IHS Markit revealed the BOM for the iPhone 8 Plus with 64GB of storage is $288.08, which is $17.78 higher than for iPhone 7 Plus. The iPhone 8 bill is $247.51, $9.57 more than iPhone 7. At launch, the devices cost $50 and $30 more than their predecessors, respectively.

Silicon
One of the main upgrades under the bonnet is a new six-core, 64-bit A11 Bionic chip, manufactured using a new 10 nanometre process. This is said to enable the device to run around 30 per cent faster than 2016’s A10 CPU, run more efficiently at half the power, and improve battery life.

For the first time, all six cores of the CPU cluster can be activated at once, and A11 Bionic also features an all-new Apple-designed tri-core GPU, which offers 70 per cent better graphical performance than its predecessor.

“The chip is powerful for a phone of this size, and used to push the phone’s augmented reality (AR) experience”, IHS Markit said.

In terms of screen, iPhone 8 will not feature an edge-to-edge OLED display (unlike the premium iPhone X), instead carrying the same LCD displays as previously, but with new support for HDR rendering to give video content higher dynamic range and visual quality.

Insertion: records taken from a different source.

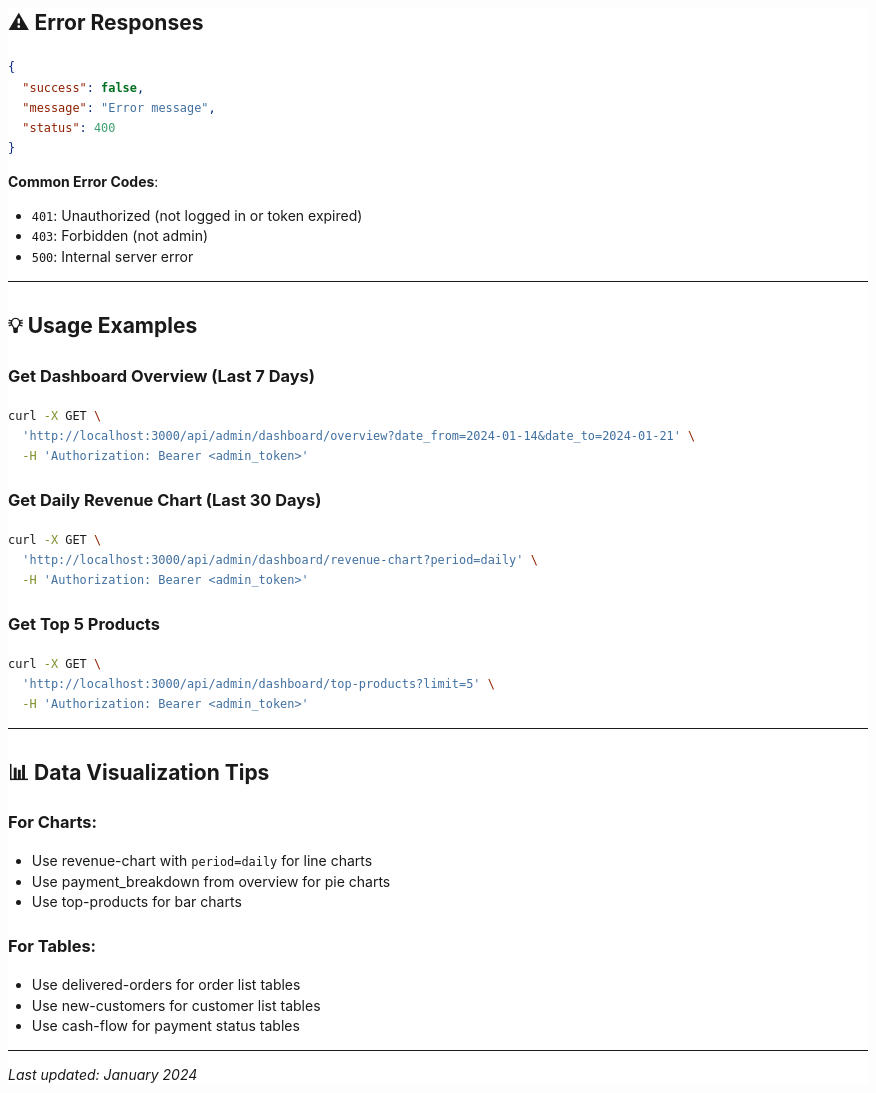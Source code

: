 ## ⚠️ Error Responses

```json
{
  "success": false,
  "message": "Error message",
  "status": 400
}
```

**Common Error Codes**:
- `401`: Unauthorized (not logged in or token expired)
- `403`: Forbidden (not admin)
- `500`: Internal server error

---

## 💡 Usage Examples

### Get Dashboard Overview (Last 7 Days)
```bash
curl -X GET \
  'http://localhost:3000/api/admin/dashboard/overview?date_from=2024-01-14&date_to=2024-01-21' \
  -H 'Authorization: Bearer <admin_token>'
```

### Get Daily Revenue Chart (Last 30 Days)
```bash
curl -X GET \
  'http://localhost:3000/api/admin/dashboard/revenue-chart?period=daily' \
  -H 'Authorization: Bearer <admin_token>'
```

### Get Top 5 Products
```bash
curl -X GET \
  'http://localhost:3000/api/admin/dashboard/top-products?limit=5' \
  -H 'Authorization: Bearer <admin_token>'
```

---

## 📊 Data Visualization Tips

### For Charts:
- Use revenue-chart with `period=daily` for line charts
- Use payment_breakdown from overview for pie charts
- Use top-products for bar charts

### For Tables:
- Use delivered-orders for order list tables
- Use new-customers for customer list tables
- Use cash-flow for payment status tables

---

*Last updated: January 2024*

The devices gain new camera sensors, which “have been calibrated for AR”, with the A11 Bionic chip also optimised for AR. Slow motion video capture is also smoother.

“From our BOM analysis, we can see that Apple invested heavily in the camera capabilities of the iPhone 8 Plus due to the increase in component costs.”

“Based on these investments, we expect improvements not only in the optics in the dual camera module, but also in computationally intensive requirements of the portrait lighting capture feature that rely on the graphical horsepower and neural engine (AI) of the A11 Bionic chip,” said Wayne Lam, principal analyst mobile devices and networks at IHS Markit.